Some researchers have explored the latent connection between general relativity and quantum mechanics. This discovery may force physicists to rethink the nature of space and time.
The Nature of Space and Time
In 1915, Albert Einstein published the theory of general relativity, which describes gravity as a fundamental property of spacetime. He presented a set of equations that describe the warping of spacetime related to energy and momentum.
According to Einstein, gravity is not just an ordinary force, as it was discovered by physicist Isaac Newton. Gravity can be viewed as a curvature of spacetime caused by the mass of objects.
Einstein’s theory also explains the nature of cosmic black holes, where the gravitational force is so strong that light cannot escape. Furthermore, according to the theory of relativity, gravity also distorts time, with stronger gravitational forces causing time to pass more slowly.
In the 1970s, physicists Stephen Hawking and Jacob Bekenstein noted the connection between the surface area of black holes and their quantum structures. This marked the initial insights into the linkage between Einstein’s general relativity and quantum mechanics.
Less than three decades later, theoretical physicist Juan Maldacena observed another connection between gravity and the quantum world. This connection led to the creation of a model based on the idea that spacetime can be created or destroyed by altering the entanglement between different surface regions of an object.

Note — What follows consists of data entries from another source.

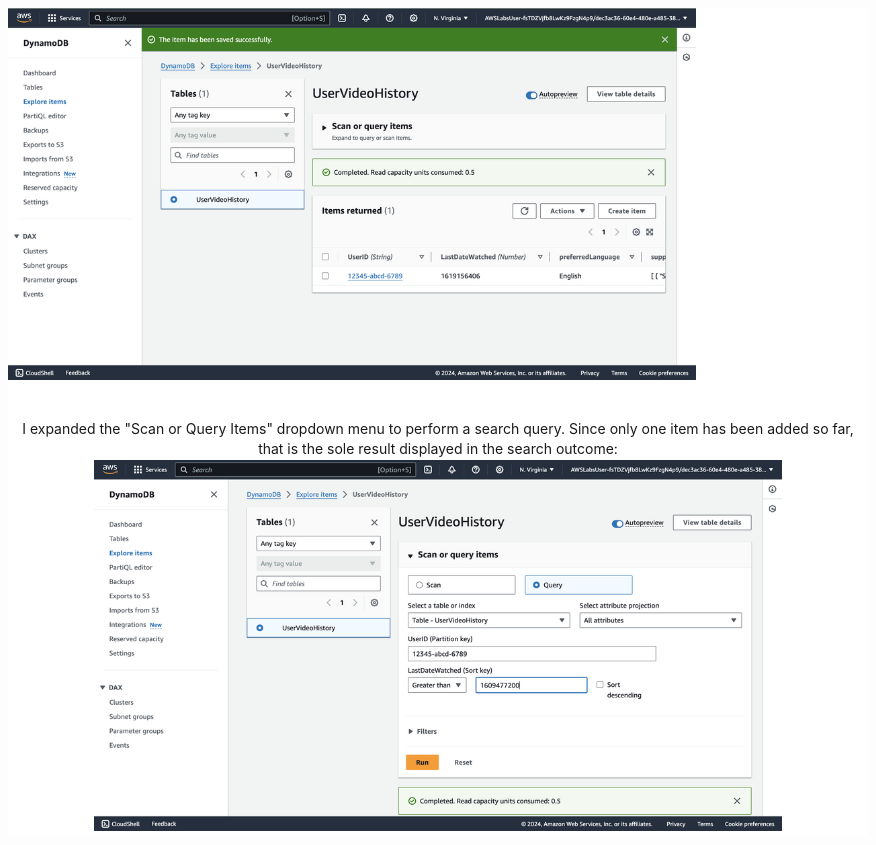 <img src="images/Screenshot 2024-09-20 at 12.36.29 PM.png" height="80%" width="80%" alt="Disk Sanitization Steps"/>
<br />
<br />
</p>

<p align="center">
I expanded the "Scan or Query Items" dropdown menu to perform a search query. Since only one item has been added so far, that is the sole result displayed in the search outcome: <br/>
<img src="images/Screenshot 2024-09-20 at 12.41.07 PM.png" height="80%" width="80%" alt="Disk Sanitization Steps"/>
<br />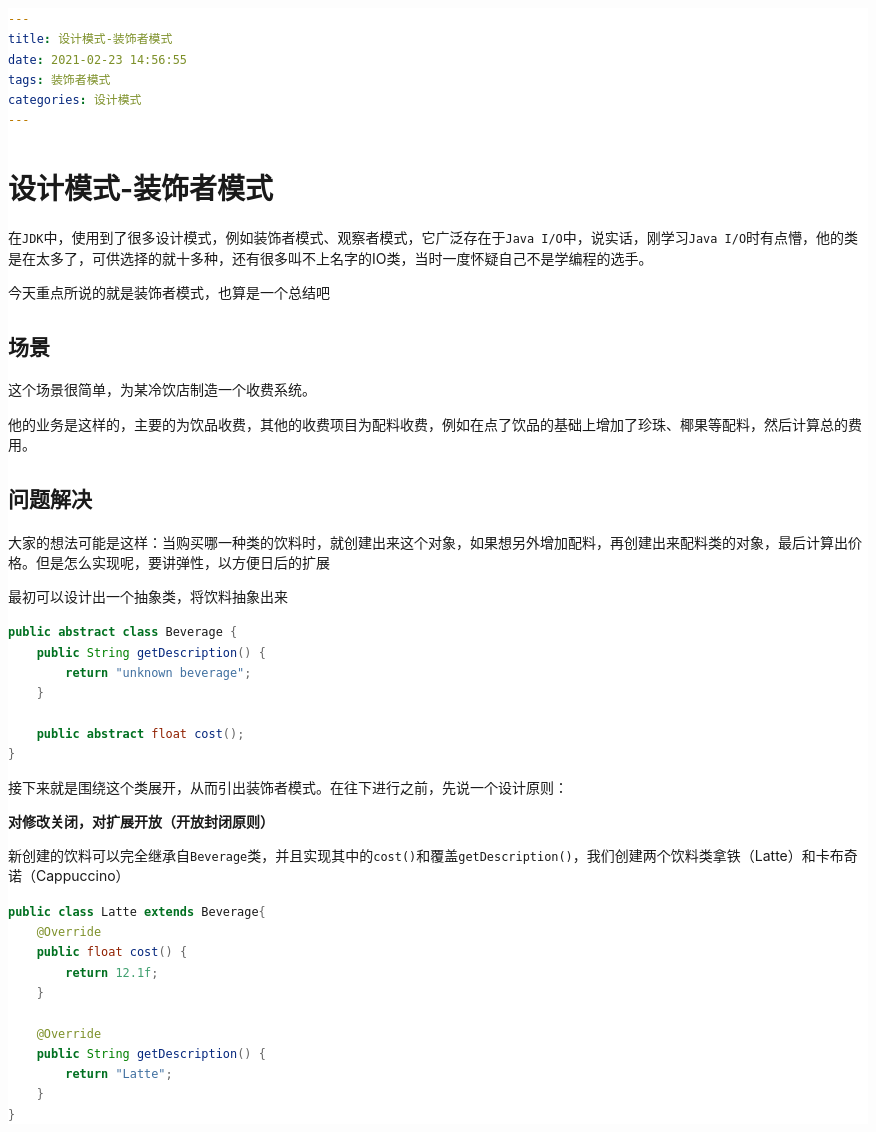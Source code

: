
 ```yaml
---
title: 设计模式-装饰者模式
date: 2021-02-23 14:56:55
tags: 装饰者模式
categories: 设计模式
---
```

# 设计模式-装饰者模式

在`JDK`中，使用到了很多设计模式，例如装饰者模式、观察者模式，它广泛存在于`Java I/O`中，说实话，刚学习`Java I/O`时有点懵，他的类是在太多了，可供选择的就十多种，还有很多叫不上名字的IO类，当时一度怀疑自己不是学编程的选手。

今天重点所说的就是装饰者模式，也算是一个总结吧

## 场景

这个场景很简单，为某冷饮店制造一个收费系统。

他的业务是这样的，主要的为饮品收费，其他的收费项目为配料收费，例如在点了饮品的基础上增加了珍珠、椰果等配料，然后计算总的费用。

## 问题解决

大家的想法可能是这样：当购买哪一种类的饮料时，就创建出来这个对象，如果想另外增加配料，再创建出来配料类的对象，最后计算出价格。但是怎么实现呢，要讲弹性，以方便日后的扩展

最初可以设计出一个抽象类，将饮料抽象出来

```java
public abstract class Beverage {
    public String getDescription() {
        return "unknown beverage";
    }
    
    public abstract float cost();
}
```

接下来就是围绕这个类展开，从而引出装饰者模式。在往下进行之前，先说一个设计原则：

**对修改关闭，对扩展开放（开放封闭原则）**

新创建的饮料可以完全继承自`Beverage`类，并且实现其中的`cost()`和覆盖`getDescription()`，我们创建两个饮料类拿铁（Latte）和卡布奇诺（Cappuccino）

```java
public class Latte extends Beverage{
    @Override
    public float cost() {
        return 12.1f;
    }

    @Override
    public String getDescription() {
        return "Latte";
    }
}
```
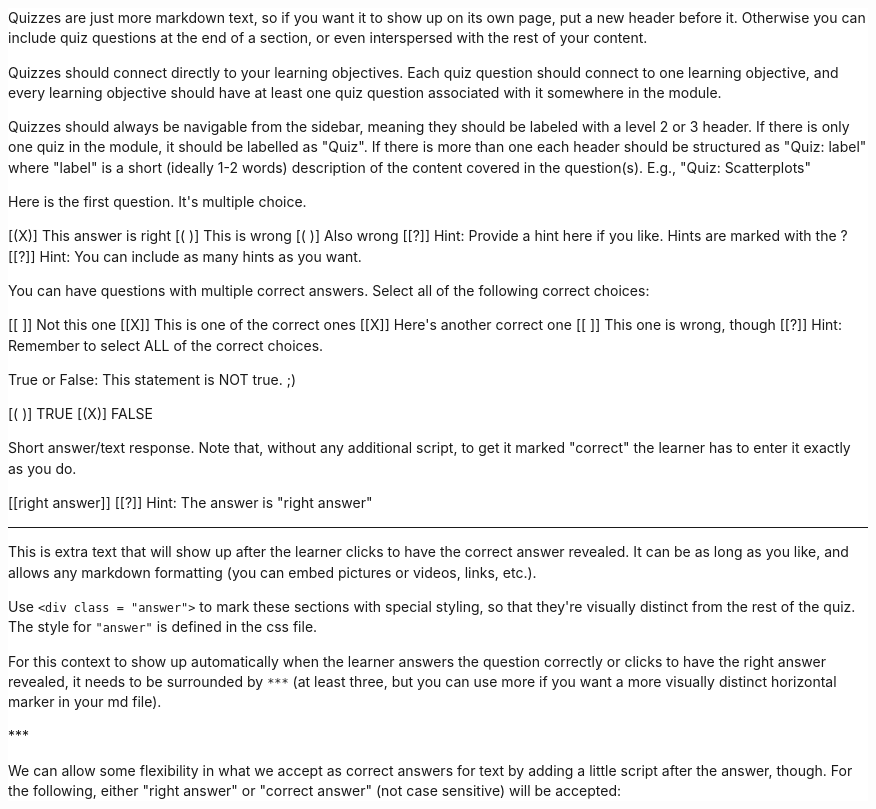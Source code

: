 Quizzes are just more markdown text, so if you want it to show up on its own page, put a new header before it. Otherwise you can include quiz questions at the end of a section, or even interspersed with the rest of your content.

Quizzes should connect directly to your learning objectives. Each quiz question should connect to one learning objective, and every learning objective should have at least one quiz question associated with it somewhere in the module.

Quizzes should always be navigable from the sidebar, meaning they should be labeled with a level 2 or 3 header. If there is only one quiz in the module, it should be labelled as "Quiz". If there is more than one each header should be structured as "Quiz: label" where "label" is a short (ideally 1-2 words) description of the content covered in the question(s). E.g., "Quiz: Scatterplots"

Here is the first question. It's multiple choice.

[(X)] This answer is right
[( )] This is wrong
[( )] Also wrong
[[?]] Hint: Provide a hint here if you like. Hints are marked with the ?
[[?]] Hint: You can include as many hints as you want.

You can have questions with multiple correct answers. Select all of the following correct choices:

[[ ]] Not this one
[[X]] This is one of the correct ones
[[X]] Here's another correct one
[[ ]] This one is wrong, though
[[?]] Hint: Remember to select ALL of the correct choices.

True or False: This statement is NOT true. ;)

[( )] TRUE
[(X)] FALSE

Short answer/text response. Note that, without any additional script, to get it marked "correct" the learner has to enter it exactly as you do.

[[right answer]]
[[?]] Hint: The answer is "right answer"
***
<div class = "answer">

This is extra text that will show up after the learner clicks to have the correct answer revealed. It can be as long as you like, and allows any markdown formatting (you can embed pictures or videos, links, etc.).

Use `<div class = "answer">` to mark these sections with special styling, so that they're visually distinct from the rest of the quiz. The style for `"answer"` is defined in the css file.

For this context to show up automatically when the learner answers the question correctly or clicks to have the right answer revealed, it needs to be surrounded by `***` (at least three, but you can use more if you want a more visually distinct horizontal marker in your md file).

</div>
***

We can allow some flexibility in what we accept as correct answers for text by adding a little script after the answer, though. For the following, either "right answer" or "correct answer" (not case sensitive) will be accepted:
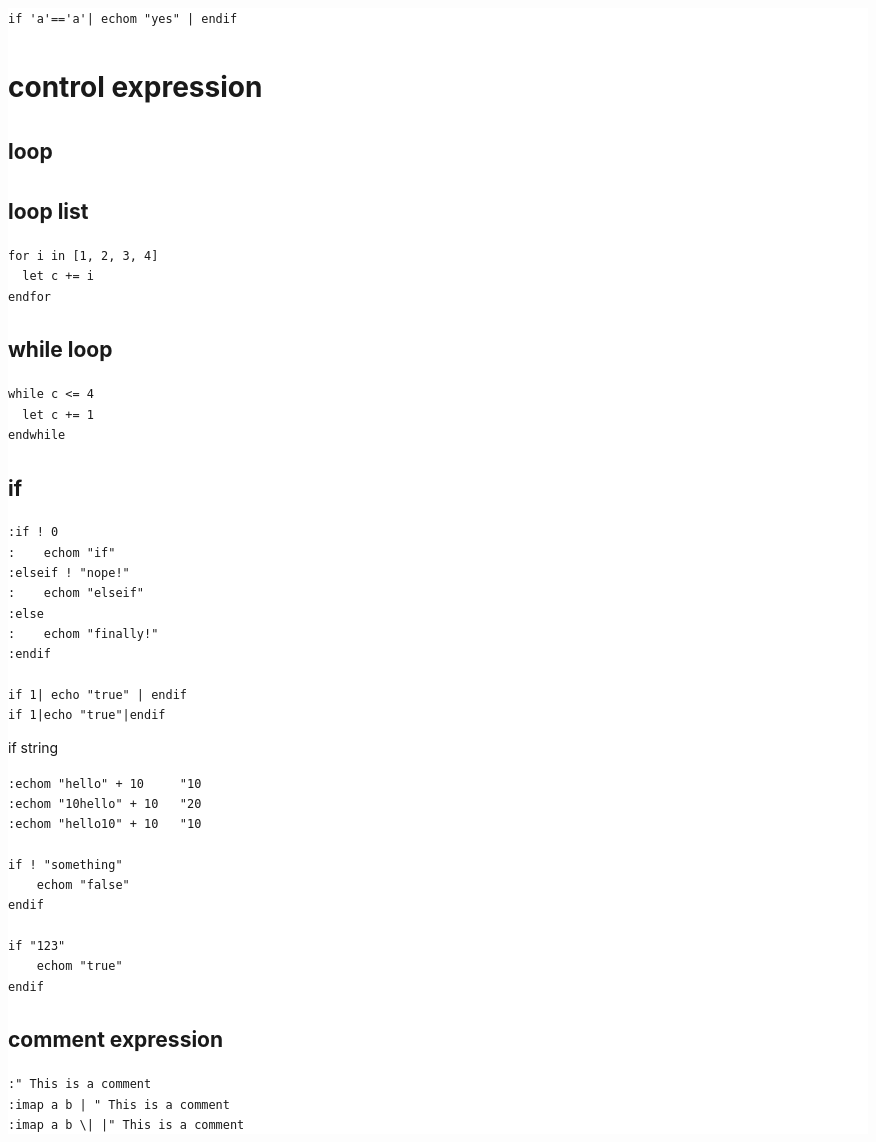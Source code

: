     if 'a'=='a'| echom "yes" | endif


# control expression

## loop

## loop list

	for i in [1, 2, 3, 4]
	  let c += i
	endfor

## while loop

	while c <= 4
	  let c += 1
	endwhile

## if

	:if ! 0
	:    echom "if"
	:elseif ! "nope!"
	:    echom "elseif"
	:else
	:    echom "finally!"
	:endif

	if 1| echo "true" | endif
	if 1|echo "true"|endif

if string

	:echom "hello" + 10		"10
	:echom "10hello" + 10	"20
	:echom "hello10" + 10	"10

	if ! "something"
	    echom "false"
	endif

	if "123"
	    echom "true"
	endif

## comment expression

	:" This is a comment
	:imap a b | " This is a comment
	:imap a b \| |" This is a comment
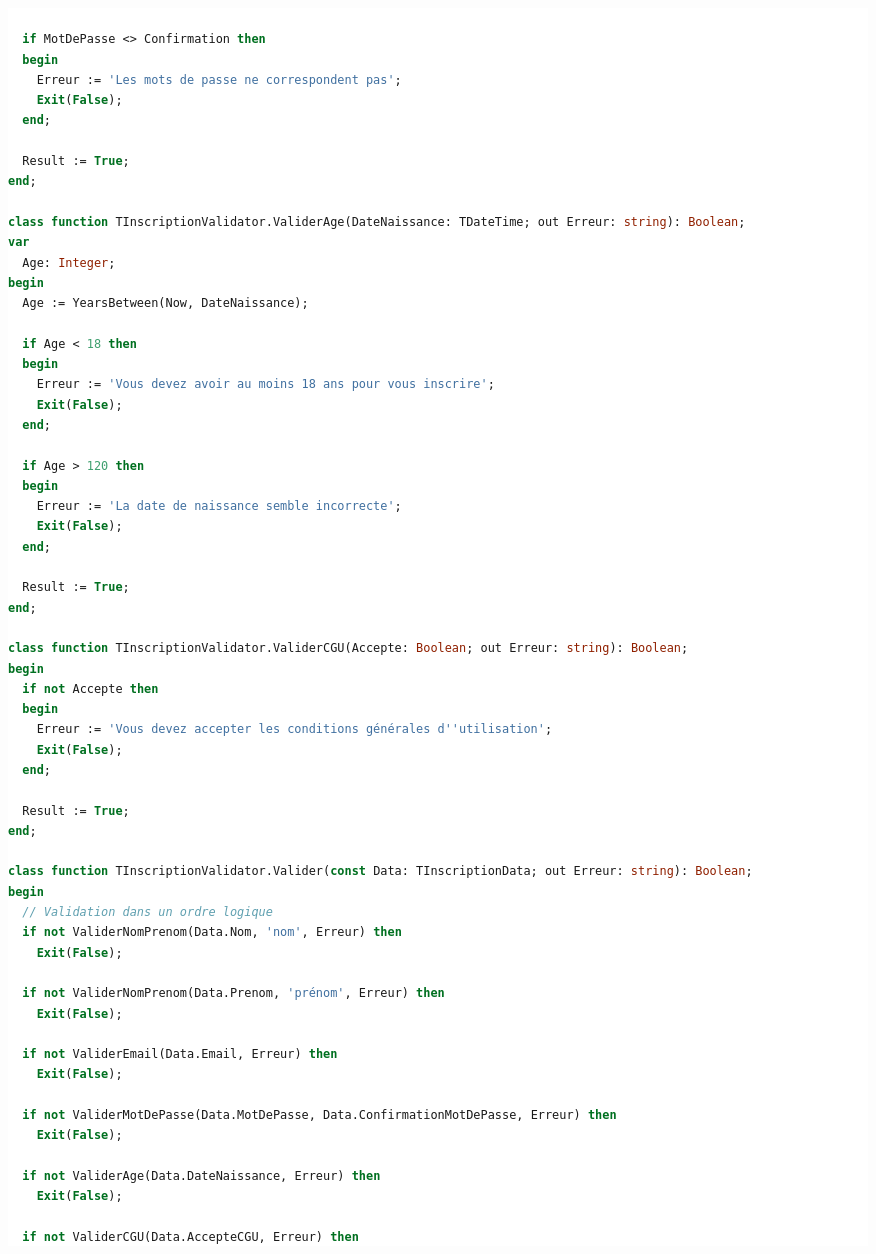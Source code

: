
 ```pascal

  if MotDePasse <> Confirmation then
  begin
    Erreur := 'Les mots de passe ne correspondent pas';
    Exit(False);
  end;

  Result := True;
end;

class function TInscriptionValidator.ValiderAge(DateNaissance: TDateTime; out Erreur: string): Boolean;
var
  Age: Integer;
begin
  Age := YearsBetween(Now, DateNaissance);

  if Age < 18 then
  begin
    Erreur := 'Vous devez avoir au moins 18 ans pour vous inscrire';
    Exit(False);
  end;

  if Age > 120 then
  begin
    Erreur := 'La date de naissance semble incorrecte';
    Exit(False);
  end;

  Result := True;
end;

class function TInscriptionValidator.ValiderCGU(Accepte: Boolean; out Erreur: string): Boolean;
begin
  if not Accepte then
  begin
    Erreur := 'Vous devez accepter les conditions générales d''utilisation';
    Exit(False);
  end;

  Result := True;
end;

class function TInscriptionValidator.Valider(const Data: TInscriptionData; out Erreur: string): Boolean;
begin
  // Validation dans un ordre logique
  if not ValiderNomPrenom(Data.Nom, 'nom', Erreur) then
    Exit(False);

  if not ValiderNomPrenom(Data.Prenom, 'prénom', Erreur) then
    Exit(False);

  if not ValiderEmail(Data.Email, Erreur) then
    Exit(False);

  if not ValiderMotDePasse(Data.MotDePasse, Data.ConfirmationMotDePasse, Erreur) then
    Exit(False);

  if not ValiderAge(Data.DateNaissance, Erreur) then
    Exit(False);

  if not ValiderCGU(Data.AccepteCGU, Erreur) then
```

In other words, this implies that spacetime is a product of entanglement between objects.
There is a connection between general relativity and quantum mechanics. (Image: Internet).
To explore further, researchers ChunJun Cao and Sean Carroll from the California Institute of Technology conducted several experiments. They aimed to determine whether they could derive the characteristics of gravity (as understood in general relativity) using a framework where spacetime arises outside of quantum entanglement. Their research was recently published on arXiv.
Using an abstract mathematical concept known as Hilbert space, Cao and Carroll found similarities between the equations governing quantum entanglement and Einstein’s equations of general relativity. This supports the idea that spacetime and gravity emerge from entanglement.
Carroll stated that the next step in their research is to ascertain the accuracy of the assumptions they made. He noted: “One of the most obvious things is to check whether the symmetry of relativity appears in this framework – particularly the idea that physical laws do not depend on our speed through space.”
The Theory of Everything
Today, most of what we know about the physical aspects of the universe can be explained by general relativity or quantum mechanics. General relativity has perfectly demonstrated its role in explaining the behavior of objects on a very large scale, such as planets or galaxies. Meanwhile, quantum mechanics helps us understand the very small, such as atoms and atomic molecules.
However, the two theories seem incompatible with each other. This has led physicists to strive for a “theory of everything” – a unified framework that can explain all, including the nature of space and time.
Scientists rethink the nature of time and space. (Image: Internet).
Since gravity and spacetime are essential parts of “everything”, Carroll believes that the research he and Cao conducted could advance the pursuit of a unified theory between general relativity and quantum mechanics. However, he notes that this is a challenging endeavor.
“Our research does not yet say much about other natural forces, so we are still far from a final result,” Carroll stated. However, if we can discover such a theory, we could answer some of the biggest questions scientists face. We might understand the true nature of dark matter, dark energy, black holes, and other mysterious objects in the universe.
Currently, researchers are tapping into the potential of the quantum world to improve computing systems, and a theory of everything could expedite progress by revealing new insights in a still opaque field.
According to researcher Carroll, as theoretical physicists pursue a theory of everything, each new study – whether effective or not – still helps us get closer to the mysteries of the universe.